Theresa May’s ministers have tried to play down a row with key players in Brussels over an apparent threat to pull security co-operation unless the European Union agrees a trade deal.
Brexit Secretary David Davis insisted that his counterparts on the continent had praised the “positive” letter the Prime Minister sent to invoke Article 50, and it was simply stating that a replacement for current crime and security measures would need to be negotiated.
Critics accused the Prime Minister of trying to make a trade-off between security and commerce by mentioning the crime-fighting measures alongside a trade deal in her letter.
But Mr Davis said: “I spent all of yesterday afternoon on the telephone talking to my opposite numbers in the Parliament, in the commission, around all the member states.
“Virtually all of them said spontaneously, it’s a very positive letter, the tone was good, and so on.”
He told ITV’s Good Morning Britain: “One part of the deal is the justice and home affairs strand, we currently have arrangements for exchanging information, for arrest warrants, for Europol and all those things.

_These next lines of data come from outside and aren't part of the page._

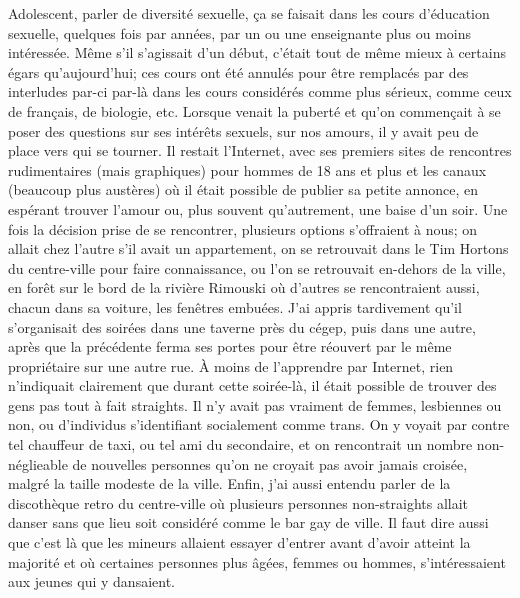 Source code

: Adolescent, parler de diversité sexuelle, ça se faisait dans les cours d'éducation sexuelle, quelques fois par années, par un ou une enseignante plus ou moins intéressée.
Même s'il s'agissait d'un début, c'était tout de même mieux à certains égars qu'aujourd'hui; ces cours ont été annulés pour être remplacés par des interludes par-ci par-là dans les cours considérés comme plus sérieux, comme ceux de français, de biologie, etc.
Lorsque venait la puberté et qu'on commençait à se poser des questions sur ses intérêts sexuels, sur nos amours, il y avait peu de place vers qui se tourner.
Il restait l'Internet, avec ses premiers sites de rencontres rudimentaires (mais graphiques) pour hommes de 18 ans et plus et les canaux \irc{} (beaucoup plus austères) où il était possible de publier sa petite annonce, en espérant trouver l'amour ou, plus souvent qu'autrement, une baise d'un soir.
Une fois la décision prise de se rencontrer, plusieurs options s'offraient à nous; on allait chez l'autre s'il avait un appartement, on se retrouvait dans le Tim Hortons du centre-ville pour faire connaissance, ou l'on se retrouvait en-dehors de la ville, en forêt sur le bord de la rivière Rimouski où d'autres se rencontraient aussi, chacun dans sa voiture, les fenêtres embuées.
J'ai appris tardivement qu'il s'organisait des soirées dans une taverne près du cégep, puis dans une autre, après que la précédente ferma ses portes pour être réouvert par le même propriétaire sur une autre rue.
À moins de l'apprendre par Internet, rien n'indiquait clairement que durant cette soirée-là, il était possible de trouver des gens pas tout à fait straights.
Il n'y avait pas vraiment de femmes, lesbiennes ou non, ou d'individus s'identifiant socialement comme trans.
On y voyait par contre tel chauffeur de taxi, ou tel ami du secondaire, et on rencontrait un nombre non-néglieable de nouvelles personnes qu'on ne croyait pas avoir jamais croisée, malgré la taille modeste de la ville.
Enfin, j'ai aussi entendu parler de la discothèque retro du centre-ville où plusieurs personnes non-straights allait danser sans que lieu soit considéré comme le bar gay de ville.
Il faut dire aussi que c'est là que les mineurs allaient essayer d'entrer avant d'avoir atteint la majorité et où certaines personnes plus âgées, femmes ou hommes, s'intéressaient aux jeunes qui y dansaient.

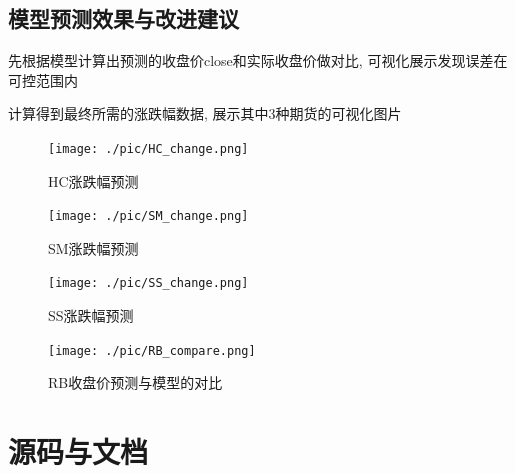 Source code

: \documentclass[a4paper,11pt]{ctexart}
\begin{document}
\subsection{模型预测效果与改进建议}
先根据模型计算出预测的收盘价close和实际收盘价做对比, 可视化展示发现误差在可控范围内

计算得到最终所需的涨跌幅数据, 展示其中3种期货的可视化图片
\FloatBarrier
\noindent
\begin{figure}[H]
  \centering
  \texttt{[image: ./pic/HC\_change.png]}
  \caption*{HC涨跌幅预测}
\end{figure}
\begin{figure}[H]
  \centering
  \texttt{[image: ./pic/SM\_change.png]}
  \caption*{SM涨跌幅预测}
\end{figure}
\begin{figure}[H]
  \centering
  \texttt{[image: ./pic/SS\_change.png]}
  \caption*{SS涨跌幅预测}
\end{figure}
\begin{figure}[H]
  \centering
  \texttt{[image: ./pic/RB\_compare.png]}
  \caption*{RB收盘价预测与模型的对比}
\end{figure}
\section{源码与文档}
\end{document}
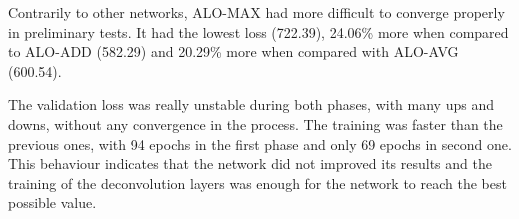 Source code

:Contrarily to other networks, ALO-MAX had more difficult to converge properly in preliminary tests.
It had the lowest loss (722.39), 24.06\% more when compared to ALO-ADD (582.29) and 20.29\% more when compared with ALO-AVG (600.54).



The validation loss was really unstable during both phases, with many ups and downs, without any convergence in the process.
The training was faster than the previous ones, with 94 epochs in the first phase and only 69 epochs in second one.
This behaviour indicates that the network did not improved its results and the training of the deconvolution layers was enough for the network to reach the best possible value.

“We will need to replace that with something else because that will go when we leave the European Union.”
Mr Davis said it was a “negotiation” and “the other side might want to change things too”.
The reference to security caused concern in Brussels.
Asked if he thought Mrs May was engaged in “blackmail”, the European Parliament’s co-ordinator for Brexit Guy Verhofstadt said: “I try to be a gentleman, so towards a lady I don’t even use or think about the word ‘blackmail’.”
But Mr Davis played down the issue, saying: “Guy Verhofstadt called it blackmail, let’s not say everybody did.”
Work and Pensions Secretary Damian Green said the row was a “misunderstanding”.
The two issues had been mentioned side by side because they were “all bound up in our membership of the European Union”, he said.
“It’s not a threat, I think that’s the misunderstanding,” he told BBC Two’s Newsnight. “It’s absolutely not a threat.”
The next stage of the Brexit process will see plans set out to repatriate more than 40 years of powers back to Westminster, with the publication of the details of the Great Repeal Bill.
The white paper - Legislating for the United Kingdom’s withdrawal from the European Union - will set out how the Government will deal with EU laws that cannot be easily converted.
Secondary legislation, known as statutory instruments, will be used to make technical changes, with up to 1,000 pieces expected, nearly as many as MPs and peers usually deal with in an entire parliament.